The Sun

Sun in H-alpha

This is my first successful image of the sun, taken through my new Coronado Personal Solar Telescope (PST). The PST uses a Hydrogen Alpha filter to block out all wavelengths except a narrow 0.5 Angstrom band (the spectrum of visible light ranges from 4,000 to 7,000 Angstroms). One advantage of using such a narrow bandwidth is that glowing hydrogen gas that moves toward us or away from us can be seen as a slight darkening or brightening relative to the background. For example, solar prominences are plumes of hydrogen that erupt from the surface of the sun. Seen edge on, they appear as dark ridges because the wavelength of light they emit is reduced slightly and consequently blocked by the H-alpha filter.

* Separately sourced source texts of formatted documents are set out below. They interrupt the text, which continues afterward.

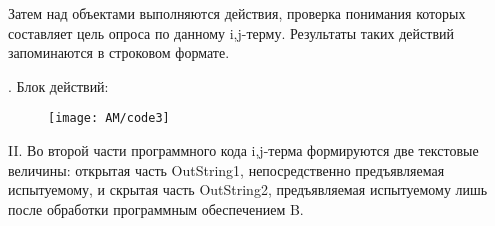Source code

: %
%
%
%
%
%
%
%
%

Затем над объектами выполняются действия, проверка понимания которых составляет цель опроса по данному
\foreignlanguage{english}{i},\foreignlanguage{english}{j}{}-терму. Результаты таких действий запоминаются в строковом
формате.

{. Блок действий:
	\par}

	\begin{figure}[H]
		\texttt{[image: AM/code3]}
	\end{figure}

%
%
%
%
%
%

\foreignlanguage{english}{II}. Во второй части программного кода
\foreignlanguage{english}{i},\foreignlanguage{english}{j}{}-терма формируются две текстовые величины: открытая часть
OutString1, непосредственно предъявляемая испытуемому, и скрытая часть OutString2, предъявляемая испытуемому лишь после
обработки программным обеспечением \foreignlanguage{english}{B}.

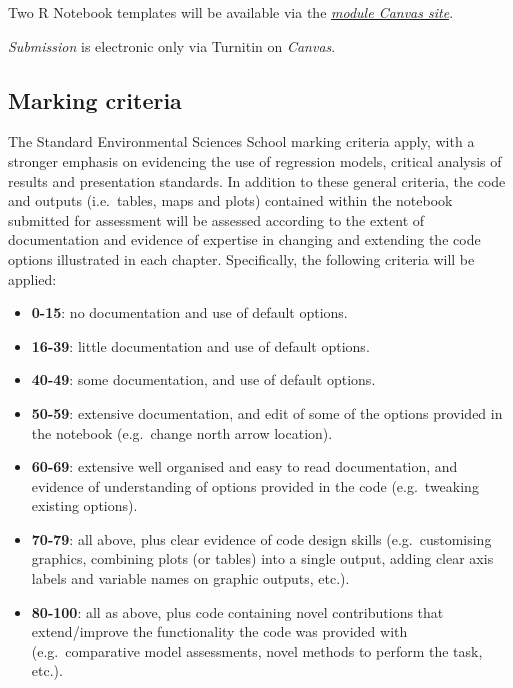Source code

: \documentclass[
  letterpaper,
  DIV=11,
  numbers=noendperiod]{scrreprt}
\providecommand{\tightlist}{%
  \setlength{\itemsep}{0pt}\setlength{\parskip}{0pt}}\usepackage{longtable,booktabs,array}
\begin{document}
Two R Notebook templates will be available via the
\href{https://liverpool.instructure.com}{\emph{module Canvas site}}.

\emph{Submission} is electronic only via Turnitin on \emph{Canvas}.

\hypertarget{marking-criteria}{%
\subsection{Marking criteria}\label{marking-criteria}}

The Standard Environmental Sciences School marking criteria apply, with
a stronger emphasis on evidencing the use of regression models, critical
analysis of results and presentation standards. In addition to these
general criteria, the code and outputs (i.e.~tables, maps and plots)
contained within the notebook submitted for assessment will be assessed
according to the extent of documentation and evidence of expertise in
changing and extending the code options illustrated in each chapter.
Specifically, the following criteria will be applied:

\begin{itemize}
\tightlist
\item
  \textbf{0-15}: no documentation and use of default options.
\item
  \textbf{16-39}: little documentation and use of default options.
\item
  \textbf{40-49}: some documentation, and use of default options.
\item
  \textbf{50-59}: extensive documentation, and edit of some of the
  options provided in the notebook (e.g.~change north arrow location).
\item
  \textbf{60-69}: extensive well organised and easy to read
  documentation, and evidence of understanding of options provided in
  the code (e.g.~tweaking existing options).
\item
  \textbf{70-79}: all above, plus clear evidence of code design skills
  (e.g.~customising graphics, combining plots (or tables) into a single
  output, adding clear axis labels and variable names on graphic
  outputs, etc.).
\item
  \textbf{80-100}: all as above, plus code containing novel
  contributions that extend/improve the functionality the code was
  provided with (e.g.~comparative model assessments, novel methods to
  perform the task, etc.).
\end{itemize}

\end{document}
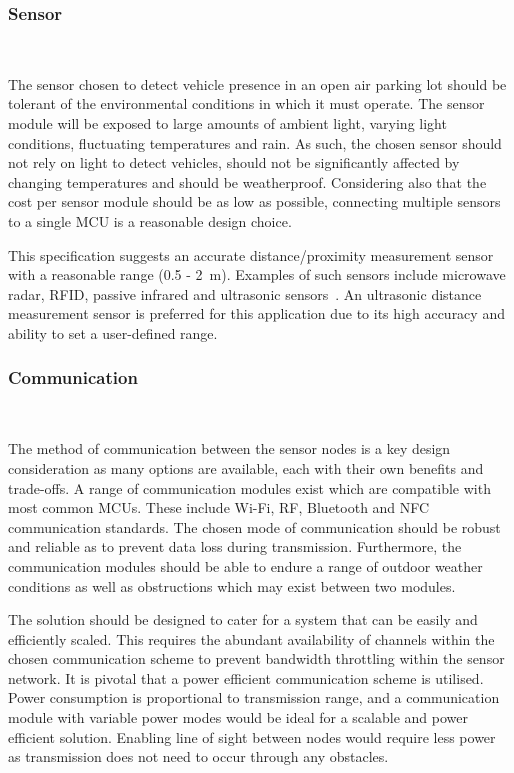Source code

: \documentclass[10pt,twocolumn]{witseiepaper}
\begin{document}
		\subsubsection{Sensor} $   $
			
			The sensor chosen to detect vehicle presence in an open air parking lot should be tolerant of the environmental conditions in which it must operate. The sensor module will be exposed to large amounts of ambient light, varying light conditions, fluctuating temperatures and rain. As such, the chosen sensor should not rely on light to detect vehicles, should not be significantly affected by changing temperatures and should be weatherproof. Considering also that the cost per sensor module should be as low as possible, connecting multiple sensors to a single MCU is a reasonable design choice.
			
			This specification suggests an accurate distance/proximity measurement sensor with a reasonable range (0.5 - 2~m). Examples of such sensors include microwave radar, RFID, passive infrared and ultrasonic sensors~\cite{parkingSystem}. An ultrasonic distance measurement sensor is preferred for this application due to its high accuracy and ability to set a user-defined range.
			
		\subsubsection{Communication} $   $

			The method of communication between the sensor nodes is a key design consideration as many options are available, each with their own benefits and trade-offs. A range of communication modules exist which are compatible with most common MCUs. These include Wi-Fi, RF, Bluetooth and NFC communication standards. The chosen mode of communication should be robust and reliable as to prevent data loss during transmission. Furthermore, the communication modules should be able to endure a range of outdoor weather conditions as well as obstructions which may exist between two modules.

			The solution should be designed to cater for a system that can be easily and efficiently scaled. This requires the abundant availability of channels within the chosen communication scheme to prevent bandwidth throttling within the sensor network. It is pivotal that a power efficient communication scheme is utilised. Power consumption is proportional to transmission range, and a communication module with variable power modes would be ideal for a scalable and power efficient solution. Enabling line of sight between nodes would require less power as transmission does not need to occur through any obstacles.
			
\end{document}
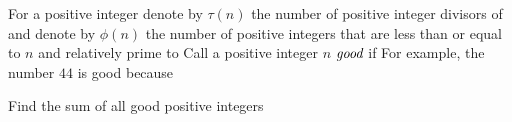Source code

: For a positive integer  denote by $\tau(n)$ the number of positive integer divisors of  and denote by $\phi(n)$ the number of positive integers that are less than or equal to $n$ and relatively prime to  Call a positive integer $n$ $\emph{good}$ if  For example, the number $44$ is good because 

Find the sum of all good positive integers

In this image, you can see dark “cracks” on the face of the sun that are actually prominences viewed edge-on. Prominences can also be seen on the limb (the edge of the sun’s disk) as red bumps on the right-had side of this image.

This image is not the result of a single snapshot, but rather the sum of over 1200 frames taken from a 2-minute video taken at 30 frames per second on October 1, 2015. Software is used to analyze the quality of each one of 3600 frames (120s X 30 fps = 3600), sort them by quality, then align and add together the best third and discard the rest.

Camera used was the Canon 6D shooting at 1/30th sec, ISO 6400 for 120 seconds. I then used PIPP (Planetary Imaging PreProcessor) to open the source .MOV file and AutoStakkert!2 to align, combine and sharpen the images. Original video was shot in monochrome. Red color to approximate what our eye sees when it views a Hydrogen Alpha source was added to the final result.

Compare the image above with a single frame of the video below. Note the vastly improved quality that results from aligning and combining hundreds of individual frames.

Single frame from video sequence, 1/30th sec exposure, ISO 6400.
Single frame from video sequence, 1/30th sec exposure, ISO 6400.